Bresee Youth Center creates young leaders in Los Angeles

Bresee Youth Center creates young leaders in Los Angeles

by | 18 Mar 2016
Gabriela is a mentor to younger students through the Goals for Life program. (Photos by Scott Bennett)

Growing up, I watched my mom get abused regularly. My father was a drunk, and I always worried about him fighting with my mom. This went on for years. On the night of August 28, 2009, my father came into the room screaming. My mom sat on the floor with my 3-year-old sister on her lap and my 7-year-old brother standing beside her. She pleaded for him to calm down and sleep because he was scaring us. My father pulled out a gun and pointed it at my mom. I put my small hands on the gun and begged him to stop. He removed my hands and pulled the trigger. I turned to look at my mom, who was now on the floor. ... I lifted her head and held her as she took her last breaths. Moments later, she was gone. 

Gabriela*, a high school senior, wrote these words as part of an essay for her college applications. When her mother died, Gabriela was 11, her brother was 7, and her sister was 3.

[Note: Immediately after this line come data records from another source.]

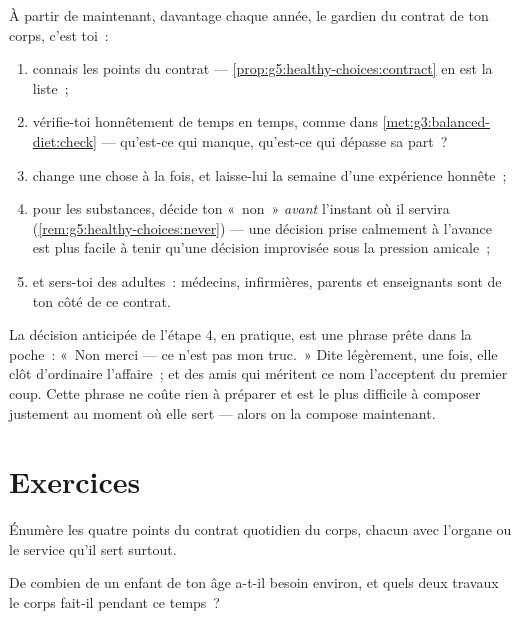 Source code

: \begin{method}\label{met:g5:healthy-choices:run}
À partir de maintenant, davantage chaque année, le gardien du
contrat de ton corps, c'est toi~:
\begin{enumerate}
  \item connais les points du contrat ---
        \cref{prop:g5:healthy-choices:contract} en est la liste~;
  \item vérifie-toi honnêtement de temps en temps, comme dans
        \cref{met:g3:balanced-diet:check} --- qu'est-ce qui manque,
        qu'est-ce qui dépasse sa part~?
  \item change une chose à la fois, et laisse-lui la semaine d'une
        expérience honnête~;
  \item pour les substances, décide ton «~non~» \emph{avant}
        l'instant où il servira
        (\cref{rem:g5:healthy-choices:never}) --- une décision
        prise calmement à l'avance est plus facile à tenir qu'une
        décision improvisée sous la pression amicale~;
  \item et sers-toi des adultes~: médecins, infirmières, parents et
        enseignants sont de ton côté de ce contrat.
\end{enumerate}
\end{method}

\begin{example}\label{ex:g5:healthy-choices:answers}
La décision anticipée de l'étape 4, en pratique, est une phrase
prête dans la poche~: «~Non merci --- ce n'est pas mon truc.~» Dite
légèrement, une fois, elle clôt d'ordinaire l'affaire~; et des amis
qui méritent ce nom l'acceptent du premier coup. Cette phrase ne
coûte rien à préparer et est le plus difficile à composer justement
au moment où elle sert --- alors on la compose maintenant.
\end{example}

\section{Exercices}

\begin{exercise}[$\star$]\label{exo:g5:healthy-choices:1}
Énumère les quatre points du contrat quotidien du corps, chacun avec
l'organe ou le service qu'il sert surtout.
\end{exercise}

\begin{exercise}[$\star$]\label{exo:g5:healthy-choices:2}
De combien de  un enfant de ton âge a-t-il besoin environ, et
quels deux travaux le corps fait-il pendant ce temps~?
\end{exercise}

Statistics suggest that Gabriela’s chance at future success shouldn’t be high. In addition to experiencing trauma at a young age, she lives in a neighborhood known for gangs and poverty in central Los Angeles, California. Her grandparents, who moved from Guatemala to L.A. to care for Gabriela and her siblings, don’t speak much English and are unable to help with schoolwork. Despite the odds, though, Gabriela will graduate from high school later this spring, and in the fall she will begin her studies at a four-year university. 

Transforming lives through relationships

Seth Eklund, executive director (third from left), poses with three young men who were part of covenant groups he has led over the years. 

Gabriela’s story could have had a dramatically different ending, particularly in a neighborhood with a 40 percent school dropout rate. The same can be said of hundreds of other youth who come to the Bresee Youth Center each day.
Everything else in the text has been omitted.